### RECORDS PROVIDED
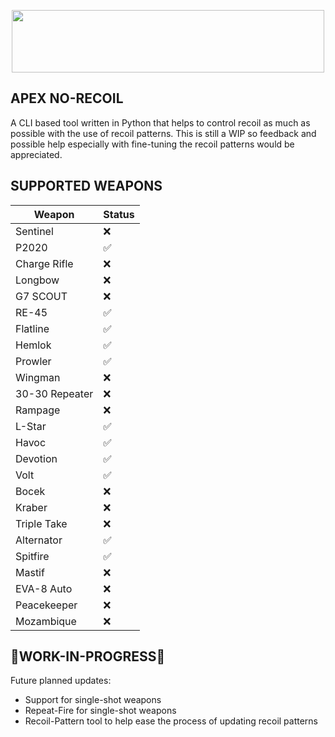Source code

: <p  align="center"><img src="https://res.cloudinary.com/wemakeart/image/upload/v1629200112/apex-no-recoil/apex-no-recoil_pdavbo.jpg" width=500px height="100px" /></p>

## APEX NO-RECOIL
A CLI based tool written in Python that helps to control recoil as much as possible with the use of recoil patterns. This is still a WIP so feedback and possible help especially with fine-tuning the recoil patterns would be appreciated.

## SUPPORTED WEAPONS

| Weapon  | Status |
| ------------- | ------------- |
| Sentinel  | ❌  |
| P2020  | ✅  |
| Charge Rifle  | ❌  |
| Longbow  | ❌  |
| G7 SCOUT  | ❌  |
| RE-45  | ✅  |
| Flatline  | ✅  |
| Hemlok  | ✅  |
| Prowler  | ✅  |
| Wingman  | ❌  |
| 30-30 Repeater  | ❌  |
| Rampage  | ❌  |
| L-Star  | ✅  |
| Havoc  | ✅  |
| Devotion  | ✅  |
| Volt  | ✅  |
| Bocek  | ❌  |
| Kraber  | ❌  |
| Triple Take  | ❌  |
| Alternator  | ✅  |
| Spitfire  | ✅  |
| Mastif  | ❌  |
| EVA-8 Auto  | ❌  |
| Peacekeeper  | ❌  |
| Mozambique  | ❌  |

## 🚧WORK-IN-PROGRESS🚧
Future planned updates:
* Support for single-shot weapons
* Repeat-Fire for single-shot weapons
* Recoil-Pattern tool to help ease the process of updating recoil patterns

### EXERCISE DIRECTIONS
Scan the entries for lines with the word "tool". The number of such lines is the whole answer.

### TASK OUTPUT
2